Первый раз они могли увидеть друг друга на станции Ладожское озеро холодным майским днем 1942 года. Шарады мироздания. Принцип невстречи. Судьба вывихнула плечо и столкнула их вместе пятилетними детьми, осоловевшими от зимних месяцев блокады. Она посадила их на Финляндском вокзале в один вагон, отметая давку, крики дерущихся за место пассажиров, протиснув сквозь тюки, узлы и чемоданы. Судьба не забыла поцеловать их на прощание синими губами умерших бабушек, спаяла каждого кольцом материнских рук, укутала в ворох свитеров и жакетов. Она на секунду отвернулась в Осиновце перед погрузкой, и вот Петрушу вместе с потоком женщин и детей медленно поглощает пузатое чрево военного корабля. Он вертит головой из стороны в сторону, пытаясь угадать источник тонкого запаха лаванды, такого неожиданного и пьянящего, а Лидочка сидит на берегу и громко читает по слогам: "ВИЛ-САН-ДИ".

– Мама, мы на этом корабле поплывем?

Мама молчит. Смотрит прямо перед собой и кусает бледную губу.

Так устроено, что мир целен, огромен и нерушим, а жизнь в этом мире соткана из совпадений, неверных решений, счастливых случайностей. Человеческая душа – что перышко, коснувшееся наковальни за мгновение до…
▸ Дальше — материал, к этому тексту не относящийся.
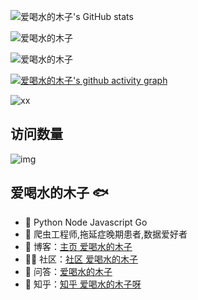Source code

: ![爱喝水的木子's GitHub stats](https://github-readme-stats.vercel.app/api?username=ice-a&theme=radical&hide=contribs,prs)

![爱喝水的木子](https://github-readme-streak-stats.herokuapp.com?user=ice-a&theme=onedark&date_format=M%20j%5B%2C%20Y%5D)

![爱喝水的木子](https://github-readme-stats.vercel.app/api/top-langs/?username=ice-a&layout=compact)

[![爱喝水的木子's github activity graph](https://github-readme-activity-graph.vercel.app/graph?username=ice-a&theme=github)](https://github.com/ice-a/github-readme-activity-graph)

![xx](https://img.shields.io/badge/爱喝水的木子-欲买桂花同载酒,终不似,少年游-brightgreen)
## 访问数量
![img](https://profile-counter.glitch.me/ice-a/count.svg)

## 爱喝水的木子 🐟
- 🌱 Python Node Javascript Go 
- 🐧 爬虫工程师,拖延症晚期患者,数据爱好者
- 🏡 博客：<a href="http://lideshan.cn/" target="_blank">主页 爱喝水的木子</a>
- 👨‍💻 社区：<a href="http://lideshan.top" target="_blank">社区 爱喝水的木子</a>
- 👨‍ 问答：<a href="https://hlds.fun" target="_blank">爱喝水的木子</a>
- 💬 知乎：<a href="https://www.zhihu.com/people/love_water_blue" target="_blank">知乎 爱喝水的木子呀</a>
Аргушины вернулись в Ленинград в феврале сорок пятого, навсегда покинув горклый, узкоглазый, гремящий железом Челябинск. Им повезло. Маленькая комната коммунальной квартиры в доме двенадцать по Красной улице оказалась еще не занятой. Голая, без мебели, с выбитой дверью. Облупленная позолота былых радостей. Плесневелый запах запустения. Новые соседи. На месте безумной, впавшей в старческий маразм Анастасии Филипповны – щуплый и быстрый, похожий на лисенка гражданин Буравко Кирилл Моисеевич. Жесткие рыжие волосы и южнорусский говорок. Рекомендовался по-старинному, с прищелкиванием несуществующего каблука. И все в его внешности было прозрачным, несуществующим. От самой Анастасии Филипповны остался только едкий запах кошек. Пять, шесть, семь, восемь… Ее комната была кусочком Египта в холодной Северной Пальмире. Безумная, пугливая, дряхлая старуха, верно, даже не заметила, как их съели в первую же голодную зиму. Тот кошачий суп помог дотянуть до весны.

На месте семьи Бобровых – две серые молчаливые мышки. Кондукторши или регулировщицы. Устроительницы нового мира. Старший Бобров сгинул в боях под Москвой. Его жена Катерина, дородная, румяная, как спелое яблоко, была расстреляна за людоедство.

Мать Лидочки сквозь слезы заставила себя улыбнуться:

– Ну вот, одуванчик, мы дома.

– Мне здесь не нравится.

– А мы товарищу Сталину напишем, и он во всем разберется.

– Обещаешь?

– Обещаю!

В дверном проеме мелькнула неспокойная рыжая голова.

Потянулись дни, один сумрачней другого. Коммунальная жизнь – это особый настой из завистливых взглядов, графика уборки коридора, кухни и туалета, из сальных сплетен и равнодушных глаз. Сплав разнополярных миров: так гной рассасывается в разбухшей десне и все никак не может рассосаться.

Улица, как и город, не в силах поменять имя, данное ей при рождении. Меняется топоним. Но остаются дома, остается душа и тончайшая аура; отшлифованный веками булыжник помнит каждое колесо, каждый сапог, он омыт кровью, плевками и потом миллионов сгинувших в яме истории. Дома княгини Тянищевой, графинь Праскевич-Эриванской и Воронцовой-Дашковой хранят бесчисленные тайны, слышат смех и плач предыдущих поколений, помнят гневный крик и предсмертный шепот. Право впитывать и запоминать дано им городом и небесами. Галерная улица, ставшая Красной в октябре 1918 года, не испугалась чужеродного имени. Какое ей дело до стукача Буравко и двух худосочных лимитчиц? Их можно потерпеть, как дворовая сука, готовая ощениться, терпит надоедливых блох.

С осени Лидочка пошла в школу. Ее определили в двести тридцать девятую, что на Адмиралтейской набережной. В этом же здании находилась и мужская школа, и после занятий Лидочка украдкой наблюдала за мальчишками: коротко стриженные, в синей форме военного образца, тощие и ленивые, они поголовно курили, редко улыбались и уверенно вписывались в окружающий мир.